Secondo il giudice, dato che la sentenza precedente prevedeva che il padre continuasse a pagare l’assegno alla figlia «finché non fosse diventata autosufficiente» e dato che questa, all’ottavo anno fuoricorso, non era ancora riuscita a laurearsi in Filosofia, una materia chiaramente pensata per preparare le nuove generazioni al duro mondo del lavoro, ha deciso che il pover uomo, oltre a riprendere il pagamento dei 350 euro mensili, debba corrispondere anche gli arretrati per 12.000 euro!

Due considerazioni a riguardo, la prima in merito all’interpretazione della sentenza di separazione, la seconda in merito al magistrato.

Per quanto riguarda la sentenza, la chiave di tutto è nell’interpretazione del termine “autosufficiente”. Per il magistrato una persona non è autosufficiente se non ha in quel momento i mezzi per sostenersi, anche se di fatto è perfettamente in grado di farlo. Quindi, se una persona è disoccupata, non è autosufficiente. Da notare che in questa interpretazione non si fa minimamente cenno al fatto se la persona in questione abbia fatto alcunché per trovarlo, il lavoro in questione. Ci sono moltissimi studenti che si mantengono agli studi lavorando e soprattutto che cercano di imparare qualcosa che permetta loro di diventarlo, autosufficienti economicamente. Spesso lavorano come commessi o camerieri e non guadagnano certo migliaia di euro al mese. Non che abbia nulla contro la Filosofia, una materia che amo moltissimo, ma dopo otto anni fuori corso, forse il sospetto di non esserci proprio portata non lo poteva venire a quella donna? E comunque, trovarsi un lavoro, no? C’è una bella differenza infatti fra uno che non trova lavoro e uno che non lo cerca neppure!

Questo modo di pensare, purtroppo, è tipico di molti magistrati, primi fra tutti quelli che si occupano di cause di separazione.
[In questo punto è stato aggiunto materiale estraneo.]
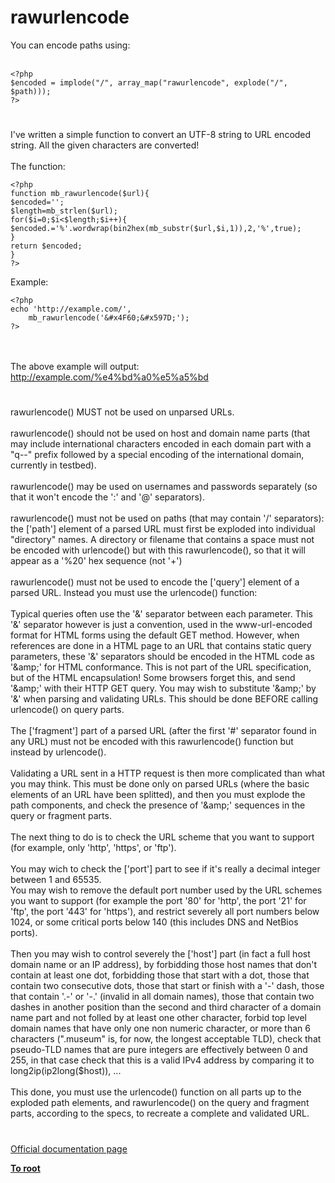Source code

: # rawurlencode



You can encode paths using:<br><br>

```
<?php
$encoded = implode("/", array_map("rawurlencode", explode("/", $path)));
?>
```
  

#

I&apos;ve written a simple function to convert an UTF-8 string to URL encoded string. All the given characters are converted!<br><br>The function:<br>

```
<?php
function mb_rawurlencode($url){
$encoded='';
$length=mb_strlen($url);
for($i=0;$i<$length;$i++){
$encoded.='%'.wordwrap(bin2hex(mb_substr($url,$i,1)),2,'%',true);
}
return $encoded;
}
?>
```


Example:


```
<?php
echo 'http://example.com/',
    mb_rawurlencode('&#x4F60;&#x597D;');
?>
```
<br><br>The above example will output:<br>http://example.com/%e4%bd%a0%e5%a5%bd  

#

rawurlencode() MUST not be used on unparsed URLs.<br><br>rawurlencode() should not be used on host and domain name parts (that may include international characters encoded in each domain part with a "q--" prefix followed by a special encoding of the international domain, currently in testbed).<br><br>rawurlencode() may be used on usernames and passwords separately (so that it won&apos;t encode the &apos;:&apos; and &apos;@&apos; separators).<br><br>rawurlencode() must not be used on paths (that may contain &apos;/&apos; separators): the [&apos;path&apos;] element of a parsed URL must first be exploded into individual "directory" names. A directory or filename that contains a space must not be encoded with urlencode() but with this rawurlencode(), so that it will appear as a &apos;%20&apos; hex sequence (not &apos;+&apos;)<br><br>rawurlencode() must not be used to encode the [&apos;query&apos;] element of a parsed URL. Instead you must use the urlencode() function:<br><br>Typical queries often use the &apos;&amp;&apos; separator between each parameter. This &apos;&amp;&apos; separator however is just a convention, used in the www-url-encoded format for HTML forms using the default GET method. However, when references are done in a HTML page to an URL that contains static query parameters, these &apos;&amp;&apos; separators should be encoded in the HTML code as &apos;&amp;amp;&apos; for HTML conformance. This is not part of the URL specification, but of the HTML encapsulation! Some browsers forget this, and send &apos;&amp;amp;&apos; with their HTTP GET query. You may wish to substitute &apos;&amp;amp;&apos; by &apos;&amp;&apos; when parsing and validating URLs. This should be done BEFORE calling urlencode() on query parts.<br><br>The [&apos;fragment&apos;] part of a parsed URL (after the first &apos;#&apos; separator found in any URL) must not be encoded with this rawurlencode() function but instead by urlencode().<br><br>Validating a URL sent in a HTTP request is then more complicated than what you may think. This must be done only on parsed URLs (where the basic elements of an URL have been splitted), and then you must explode the path components, and check the presence of &apos;&amp;amp;&apos; sequences in the query or fragment parts.<br><br>The next thing to do is to check the URL scheme that you want to support (for example, only &apos;http&apos;, &apos;https&apos;, or &apos;ftp&apos;).<br><br>You may wich to check the [&apos;port&apos;] part to see if it&apos;s really a decimal integer between 1 and 65535.<br>You may wish to remove the default port number used by the URL schemes you want to support (for example the port &apos;80&apos; for &apos;http&apos;, the port &apos;21&apos; for &apos;ftp&apos;, the port &apos;443&apos; for &apos;https&apos;), and restrict severely all port numbers below 1024, or some critical ports below 140 (this includes DNS and NetBios ports).<br><br>Then you may wish to control severely the [&apos;host&apos;] part (in fact a full host domain name or an IP address), by forbidding those host names that don&apos;t contain at least one dot, forbidding those that start with a dot, those that contain two consecutive dots, those that start or finish with a &apos;-&apos; dash, those that contain &apos;.-&apos; or &apos;-.&apos; (invalid in all domain names), those that contain two dashes in another position than the second and third character of a domain name part and not folled by at least one other character, forbid top level domain names that have only one non numeric character, or more than 6 characters (".museum" is, for now, the longest acceptable TLD), check that pseudo-TLD names that are pure integers are effectively between 0 and 255, in that case check that this is a valid IPv4 address by comparing it to long2ip(ip2long($host)), ...<br><br>This done, you must use the urlencode() function on all parts up to the exploded path elements, and rawurlencode() on the query and fragment parts, according to the specs, to recreate a complete and validated URL.  

#

[Official documentation page](https://www.php.net/manual/en/function.rawurlencode.php)

**[To root](/README.md)**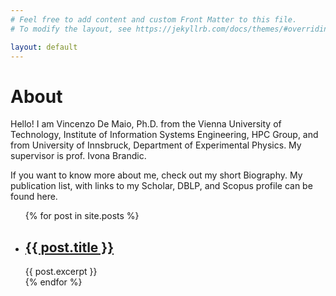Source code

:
 ```yaml
---
# Feel free to add content and custom Front Matter to this file.
# To modify the layout, see https://jekyllrb.com/docs/themes/#overriding-theme-defaults

layout: default
---
```

# About

Hello! I am Vincenzo De Maio, Ph.D. from the Vienna University of Technology, Institute of Information Systems Engineering, HPC Group, and from University of Innsbruck, Department of Experimental Physics. My supervisor is prof. Ivona Brandic.

If you want to know more about me, check out my short Biography. My publication list, with links to my Scholar, DBLP, and Scopus profile can be found here.

<ul>
  {% for post in site.posts %}
    <li>
      <h2><a href="{{ post.url }}">{{ post.title }}</a></h2>
      {{ post.excerpt }}
    </li>
  {% endfor %}
</ul>
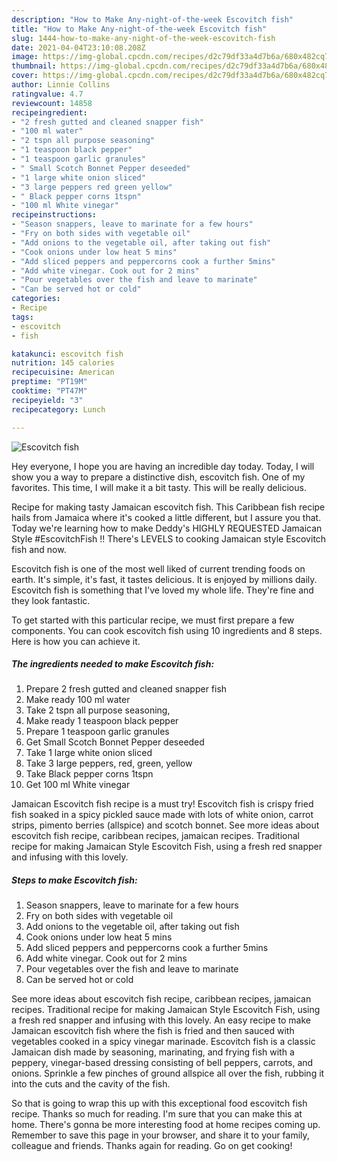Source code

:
 ```yaml
---
description: "How to Make Any-night-of-the-week Escovitch fish"
title: "How to Make Any-night-of-the-week Escovitch fish"
slug: 1444-how-to-make-any-night-of-the-week-escovitch-fish
date: 2021-04-04T23:10:08.208Z
image: https://img-global.cpcdn.com/recipes/d2c79df33a4d7b6a/680x482cq70/escovitch-fish-recipe-main-photo.jpg
thumbnail: https://img-global.cpcdn.com/recipes/d2c79df33a4d7b6a/680x482cq70/escovitch-fish-recipe-main-photo.jpg
cover: https://img-global.cpcdn.com/recipes/d2c79df33a4d7b6a/680x482cq70/escovitch-fish-recipe-main-photo.jpg
author: Linnie Collins
ratingvalue: 4.7
reviewcount: 14858
recipeingredient:
- "2 fresh gutted and cleaned snapper fish"
- "100 ml water"
- "2 tspn all purpose seasoning"
- "1 teaspoon black pepper"
- "1 teaspoon garlic granules"
- " Small Scotch Bonnet Pepper deseeded"
- "1 large white onion sliced"
- "3 large peppers red green yellow"
- " Black pepper corns 1tspn"
- "100 ml White vinegar"
recipeinstructions:
- "Season snappers, leave to marinate for a few hours"
- "Fry on both sides with vegetable oil"
- "Add onions to the vegetable oil, after taking out fish"
- "Cook onions under low heat 5 mins"
- "Add sliced peppers and peppercorns cook a further 5mins"
- "Add white vinegar. Cook out for 2 mins"
- "Pour vegetables over the fish and leave to marinate"
- "Can be served hot or cold"
categories:
- Recipe
tags:
- escovitch
- fish

katakunci: escovitch fish 
nutrition: 145 calories
recipecuisine: American
preptime: "PT19M"
cooktime: "PT47M"
recipeyield: "3"
recipecategory: Lunch

---
```



![Escovitch fish](https://img-global.cpcdn.com/recipes/d2c79df33a4d7b6a/680x482cq70/escovitch-fish-recipe-main-photo.jpg)

Hey everyone, I hope you are having an incredible day today. Today, I will show you a way to prepare a distinctive dish, escovitch fish. One of my favorites. This time, I will make it a bit tasty. This will be really delicious.

Recipe for making tasty Jamaican escovitch fish. This Caribbean fish recipe hails from Jamaica where it&#39;s cooked a little different, but I assure you that. Today we&#39;re learning how to make Deddy&#39;s HIGHLY REQUESTED Jamaican Style #EscovitchFish !! There&#39;s LEVELS to cooking Jamaican style Escovitch fish and now.

Escovitch fish is one of the most well liked of current trending foods on earth. It's simple, it's fast, it tastes delicious. It is enjoyed by millions daily. Escovitch fish is something that I've loved my whole life. They're fine and they look fantastic.


To get started with this particular recipe, we must first prepare a few components. You can cook escovitch fish using 10 ingredients and 8 steps. Here is how you can achieve it.

<!--inarticleads1-->

##### The ingredients needed to make Escovitch fish:

1. Prepare 2 fresh gutted and cleaned snapper fish
1. Make ready 100 ml water
1. Take 2 tspn all purpose seasoning,
1. Make ready 1 teaspoon black pepper
1. Prepare 1 teaspoon garlic granules
1. Get  Small Scotch Bonnet Pepper deseeded
1. Take 1 large white onion sliced
1. Take 3 large peppers, red, green, yellow
1. Take  Black pepper corns 1tspn
1. Get 100 ml White vinegar


Jamaican Escovitch fish recipe is a must try! Escovitch fish is crispy fried fish soaked in a spicy pickled sauce made with lots of white onion, carrot strips, pimento berries (allspice) and scotch bonnet. See more ideas about escovitch fish recipe, caribbean recipes, jamaican recipes. Traditional recipe for making Jamaican Style Escovitch Fish, using a fresh red snapper and infusing with this lovely. 

<!--inarticleads2-->

##### Steps to make Escovitch fish:

1. Season snappers, leave to marinate for a few hours
1. Fry on both sides with vegetable oil
1. Add onions to the vegetable oil, after taking out fish
1. Cook onions under low heat 5 mins
1. Add sliced peppers and peppercorns cook a further 5mins
1. Add white vinegar. Cook out for 2 mins
1. Pour vegetables over the fish and leave to marinate
1. Can be served hot or cold


See more ideas about escovitch fish recipe, caribbean recipes, jamaican recipes. Traditional recipe for making Jamaican Style Escovitch Fish, using a fresh red snapper and infusing with this lovely. An easy recipe to make Jamaican escovitch fish where the fish is fried and then sauced with vegetables cooked in a spicy vinegar marinade. Escovitch fish is a classic Jamaican dish made by seasoning, marinating, and frying fish with a peppery, vinegar-based dressing consisting of bell peppers, carrots, and onions. Sprinkle a few pinches of ground allspice all over the fish, rubbing it into the cuts and the cavity of the fish. 

So that is going to wrap this up with this exceptional food escovitch fish recipe. Thanks so much for reading. I'm sure that you can make this at home. There's gonna be more interesting food at home recipes coming up. Remember to save this page in your browser, and share it to your family, colleague and friends. Thanks again for reading. Go on get cooking!
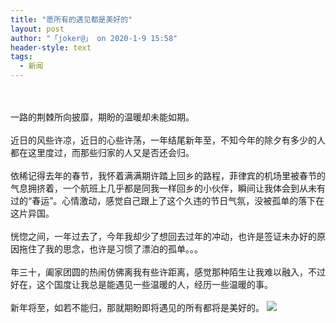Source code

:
 ```yaml
---
title: "愿所有的遇见都是美好的"
layout: post
author: "「joker@」 on 2020-1-9 15:58"
header-style: text
tags:
  - 新闻
---
```


<head></head>
<body>
 <br> 
 <br> 一路的荆棘所向披靡，期盼的温暖却未能如期。
 <br> 
 <br> 近日的风些许凉，近日的心些许荡，一年结尾新年至，不知今年的除夕有多少的人都在这里度过，而那些归家的人又是否还会归。
 <br> 
 <br> 依稀记得去年的春节，我怀着满满期许踏上回乡的路程，菲律宾的机场里被春节的气息拥挤着，一个航班上几乎都是同我一样回乡的小伙伴，瞬间让我体会到从未有过的“春运”。心情激动，感觉自己跟上了这个久违的节日气氛，没被孤单的落下在这片异国。
 <br> 
 <br> 恍惚之间，一年过去了，今年我却少了想回去过年的冲动，也许是签证未办好的原因拖住了我的思念，也许是习惯了漂泊的孤单。。。
 <br> 
 <br> 年三十，阖家团圆的热闹仿佛离我有些许距离，感觉那种陌生让我难以融入，不过好在，这个国度让我总是能遇见一些温暖的人，经历一些温暖的事。
 <br> 
 <br> 新年将至，如若不能归，那就期盼即将遇见的所有都将是美好的。
 <img src="https://bbs.boniu123.cc/static/image/smiley/3tuzki_emoticons/tuzki_017.gif" smilieid="152">
 <br> 
 <br> 
 <br>
</body>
Sono molte le donne infatti che vivono sulle spalle dell’ex-marito, magari non avendo neppure figli, senza preoccuparsi minimamente di rendersi autonome economicamente, con buona pace del femminismo e del Sessantotto. Una sentenza di questo tipo, per essere equa, dovrebbe stabilire da una parte un temporaneo sostegno economico da parte dell’uomo (o della donna, se questa è la più ricca), dall’altro l’obbligo del coniuge mantenuto di cercarsi un lavoro. Così non è. Si chiama “cultura del mantenimento”.

Per quanto riguarda invece il magistrato, ricordo che il potere giudiziario è l’unico fra i tre dello Stato che non viene eletto dal popolo. Di conseguenza l’unico modo che ha un giudice di rappresentare davvero il popolo italiano sarebbe quello di interpretare le leggi sulla base di quello che è il senso comune della giustizia. E su come la pensi il popolo riguardo a questa come ad altre sentenze simili c’è poco da discutere: è una vergogna.

Un’ultima considerazione: nessuno ha detto chi è il magistrato che ha emesso questa vergognosa sentenza. Che almeno se ne assuma pubblicamente la responsabilità.